About this exercise: From the listing below, pull out the lines that hold "would".
-*-
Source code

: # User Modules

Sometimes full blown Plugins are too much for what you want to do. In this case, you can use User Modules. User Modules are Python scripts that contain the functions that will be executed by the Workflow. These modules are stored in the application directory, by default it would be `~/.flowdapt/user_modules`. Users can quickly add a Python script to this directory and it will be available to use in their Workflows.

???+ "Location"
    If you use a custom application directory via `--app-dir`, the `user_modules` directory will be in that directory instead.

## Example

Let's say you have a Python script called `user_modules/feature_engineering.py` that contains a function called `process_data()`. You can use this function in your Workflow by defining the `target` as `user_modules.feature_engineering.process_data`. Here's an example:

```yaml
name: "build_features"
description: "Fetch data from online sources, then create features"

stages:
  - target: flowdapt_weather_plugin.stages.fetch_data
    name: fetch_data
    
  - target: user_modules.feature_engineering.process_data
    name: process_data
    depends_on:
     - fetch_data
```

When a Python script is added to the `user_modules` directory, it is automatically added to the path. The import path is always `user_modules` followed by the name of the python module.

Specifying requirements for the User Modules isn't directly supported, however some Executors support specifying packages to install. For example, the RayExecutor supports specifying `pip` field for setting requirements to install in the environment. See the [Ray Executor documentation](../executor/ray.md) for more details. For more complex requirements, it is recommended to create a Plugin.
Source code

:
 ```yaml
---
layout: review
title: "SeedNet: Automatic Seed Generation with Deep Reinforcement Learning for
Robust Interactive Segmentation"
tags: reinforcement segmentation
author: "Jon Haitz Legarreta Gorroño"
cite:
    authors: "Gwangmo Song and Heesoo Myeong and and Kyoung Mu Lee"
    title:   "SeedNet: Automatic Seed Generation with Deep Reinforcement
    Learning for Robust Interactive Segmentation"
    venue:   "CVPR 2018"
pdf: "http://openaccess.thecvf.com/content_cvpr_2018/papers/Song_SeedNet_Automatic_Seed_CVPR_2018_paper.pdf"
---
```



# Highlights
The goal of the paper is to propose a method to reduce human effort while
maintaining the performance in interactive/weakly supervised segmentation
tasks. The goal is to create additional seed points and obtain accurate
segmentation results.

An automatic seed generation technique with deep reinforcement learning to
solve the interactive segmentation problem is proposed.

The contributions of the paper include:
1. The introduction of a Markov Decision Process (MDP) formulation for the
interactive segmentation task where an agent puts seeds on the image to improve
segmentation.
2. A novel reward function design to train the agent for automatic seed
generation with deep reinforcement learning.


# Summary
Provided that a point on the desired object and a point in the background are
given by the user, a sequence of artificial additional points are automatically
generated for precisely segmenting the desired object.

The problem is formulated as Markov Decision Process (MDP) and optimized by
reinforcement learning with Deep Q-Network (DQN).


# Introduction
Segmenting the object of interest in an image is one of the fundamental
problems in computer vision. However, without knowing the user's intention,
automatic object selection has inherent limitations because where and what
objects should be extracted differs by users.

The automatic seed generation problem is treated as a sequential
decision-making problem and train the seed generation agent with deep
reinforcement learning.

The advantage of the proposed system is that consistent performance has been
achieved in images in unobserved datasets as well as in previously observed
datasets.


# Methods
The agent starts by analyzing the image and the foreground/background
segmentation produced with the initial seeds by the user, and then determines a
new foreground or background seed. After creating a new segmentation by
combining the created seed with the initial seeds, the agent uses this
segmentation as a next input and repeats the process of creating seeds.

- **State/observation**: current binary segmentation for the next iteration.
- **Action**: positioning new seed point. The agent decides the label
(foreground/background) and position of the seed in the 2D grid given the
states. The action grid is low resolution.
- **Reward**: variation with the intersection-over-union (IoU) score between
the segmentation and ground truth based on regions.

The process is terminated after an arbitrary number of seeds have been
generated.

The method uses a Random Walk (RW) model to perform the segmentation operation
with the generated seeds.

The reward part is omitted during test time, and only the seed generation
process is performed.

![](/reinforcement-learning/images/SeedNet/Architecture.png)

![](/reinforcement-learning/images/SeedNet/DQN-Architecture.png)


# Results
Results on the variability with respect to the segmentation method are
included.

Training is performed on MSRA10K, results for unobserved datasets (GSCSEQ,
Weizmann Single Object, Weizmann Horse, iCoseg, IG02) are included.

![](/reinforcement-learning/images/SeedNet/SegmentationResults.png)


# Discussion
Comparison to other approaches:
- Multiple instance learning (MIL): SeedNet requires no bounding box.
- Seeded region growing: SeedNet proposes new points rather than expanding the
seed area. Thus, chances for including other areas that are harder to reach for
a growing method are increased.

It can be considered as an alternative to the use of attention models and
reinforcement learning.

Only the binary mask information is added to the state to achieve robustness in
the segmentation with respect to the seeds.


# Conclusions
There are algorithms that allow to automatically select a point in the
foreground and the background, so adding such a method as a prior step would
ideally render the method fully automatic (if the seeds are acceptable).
-*-
Completed task:
Sometimes full blown Plugins are too much for what you want to do. In this case, you can use User Modules. User Modules are Python scripts that contain the functions that will be executed by the Workflow. These modules are stored in the application directory, by default it would be `~/.flowdapt/user_modules`. Users can quickly add a Python script to this directory and it will be available to use in their Workflows.
foreground and the background, so adding such a method as a prior step would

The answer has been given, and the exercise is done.